- _EXERCISE MATERIALS_
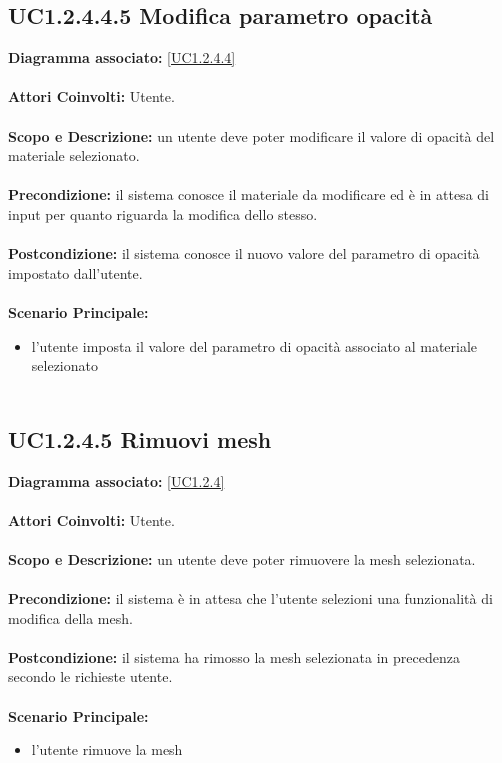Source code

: \subsection{UC1.2.4.4.5 Modifica parametro opacità}
\textbf{Diagramma associato:}
\ref{UC1.2.4.4} \\ \\
\textbf{Attori Coinvolti:}
Utente. \\ \\
\textbf{Scopo e Descrizione:}
un utente deve poter modificare il valore di opacità del materiale selezionato. \\ \\
\textbf{Precondizione:}
il sistema conosce il materiale da modificare ed è in attesa di input per quanto riguarda la modifica dello stesso. \\ \\
\textbf{Postcondizione:}
il sistema conosce il nuovo valore del parametro di opacità impostato dall'utente. \\ \\
\textbf{Scenario Principale:}
\begin{itemize}
\item l'utente imposta il valore del parametro di opacità associato al materiale selezionato
\\ \\ \end{itemize}


\subsection{UC1.2.4.5 Rimuovi mesh}
\textbf{Diagramma associato:}
\ref{UC1.2.4} \\ \\
\textbf{Attori Coinvolti:}
Utente. \\ \\
\textbf{Scopo e Descrizione:}
un utente deve poter rimuovere la mesh selezionata. \\ \\
\textbf{Precondizione:}
il sistema è in attesa che l'utente selezioni una funzionalità di modifica della mesh. \\ \\
\textbf{Postcondizione:}
il sistema ha rimosso la mesh selezionata in precedenza secondo le richieste utente. \\ \\
\textbf{Scenario Principale:}
\begin{itemize}
\item l'utente rimuove la mesh
\\ \\ \end{itemize}


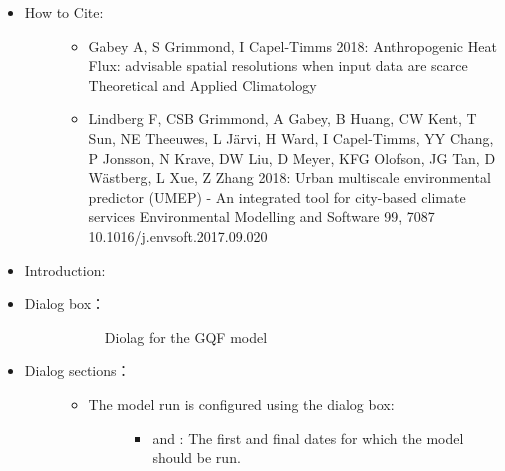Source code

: \documentclass[letterpaper,10pt,english]{sphinxmanual}
\begin{document}
\begin{itemize}
\item {} \begin{description}
\item[{How to Cite:}] \leavevmode\begin{itemize}
\item {} 
Gabey A, S Grimmond, I Capel-Timms 2018: Anthropogenic Heat Flux: advisable spatial resolutions when input data are scarce Theoretical and Applied Climatology 

\item {} 
Lindberg F, CSB Grimmond, A Gabey, B Huang, CW Kent, T Sun, NE Theeuwes, L Järvi, H Ward, I Capel-Timms, YY Chang, P Jonsson, N Krave, DW Liu, D Meyer, KFG Olofson, JG Tan, D Wästberg, L Xue, Z Zhang 2018: Urban multiscale environmental predictor (UMEP) - An integrated tool for city-based climate services Environmental Modelling and Software 99, 70\textendash{}87 10.1016/j.envsoft.2017.09.020

\end{itemize}

\end{description}

\item {} \begin{description}
\item[{Introduction:}] \leavevmode
{}

\end{description}

\item {} \begin{description}
\item[{Dialog box：}] \leavevmode
\begin{figure}[htbp]
\centering
\capstart

\noindent{}
\caption{Diolag for the GQF model}\label{\detokenize{processor/Urban Energy Balance GQ:id1}}\end{figure}

\end{description}

\item {} \begin{description}
\item[{Dialog sections：}] \leavevmode\begin{itemize}
\item {} \begin{description}
\item[{The model run is configured using the dialog box:}] \leavevmode\begin{itemize}
\item {} 
 and : The first and final dates for which the model should be run.


\end{itemize}
\end{description}
\end{itemize}
\end{description}
\end{itemize}
\end{document}
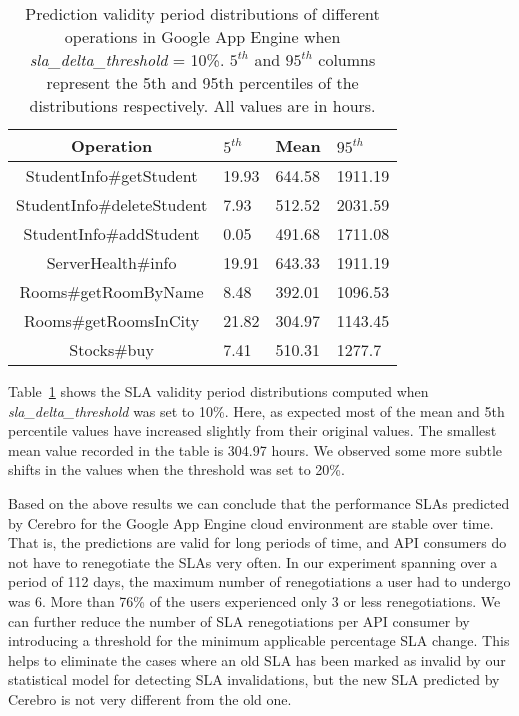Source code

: \begin{table}
\begin{center}
\begin{tabular}{|c|p{1cm}|p{1cm}|p{1cm}|}
\hline
Operation & $5^{th}$ & Mean & $95^{th}$ \\ \hline
StudentInfo\#getStudent & 19.93 & 644.58 & 1911.19 \\ \hline
StudentInfo\#deleteStudent & 7.93 & 512.52 & 2031.59 \\ \hline
StudentInfo\#addStudent & 0.05 & 491.68 & 1711.08 \\ \hline
ServerHealth\#info & 19.91 & 643.33 & 1911.19 \\ \hline
Rooms\#getRoomByName & 8.48 & 392.01 & 1096.53 \\ \hline
Rooms\#getRoomsInCity & 21.82 & 304.97 & 1143.45 \\ \hline
Stocks\#buy & 7.41 & 510.31 & 1277.7 \\ \hline
\end{tabular}
\end{center}
\caption{Prediction validity period distributions of different operations in
Google App Engine when \textit{sla\_delta\_threshold} = 10\%. $5^{th}$ and $95^{th}$ 
columns represent the 5th and 95th percentiles of the
distributions respectively. All values are in hours.
\label{tab:validity_periods_sd10}
}
\end{table}

Table~\ref{tab:validity_periods_sd10} shows the SLA validity period distributions computed
when  \textit{sla\_delta\_threshold} was set to 10\%. Here, as expected  most of the mean and 5th
percentile values have increased slightly from their original values. The smallest mean value
recorded in the table is 304.97 hours. We observed some more subtle shifts in the values
when the threshold was set to 20\%.

Based on the above results we can conclude that the performance SLAs predicted by Cerebro 
for the Google App Engine cloud environment are stable over time. That is, the predictions are 
valid for long periods of time, and API consumers do not have to renegotiate the SLAs very 
often. In our experiment spanning over a period of 112
days, the maximum number of renegotiations a user had to undergo was 6. More than 76\% of
the users experienced only 3 or less renegotiations. We can further reduce the number of 
SLA renegotiations per API consumer by introducing a threshold for the minimum applicable
percentage SLA change. This helps to eliminate the cases where an old SLA has been marked as invalid
by our statistical model for detecting SLA invalidations, but the new SLA predicted by Cerebro is not
very different from the old one.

- _PROBLEM_
Say how many lines of the data above include the word "from", and add nothing further.

- _ANSWER SPACE_
2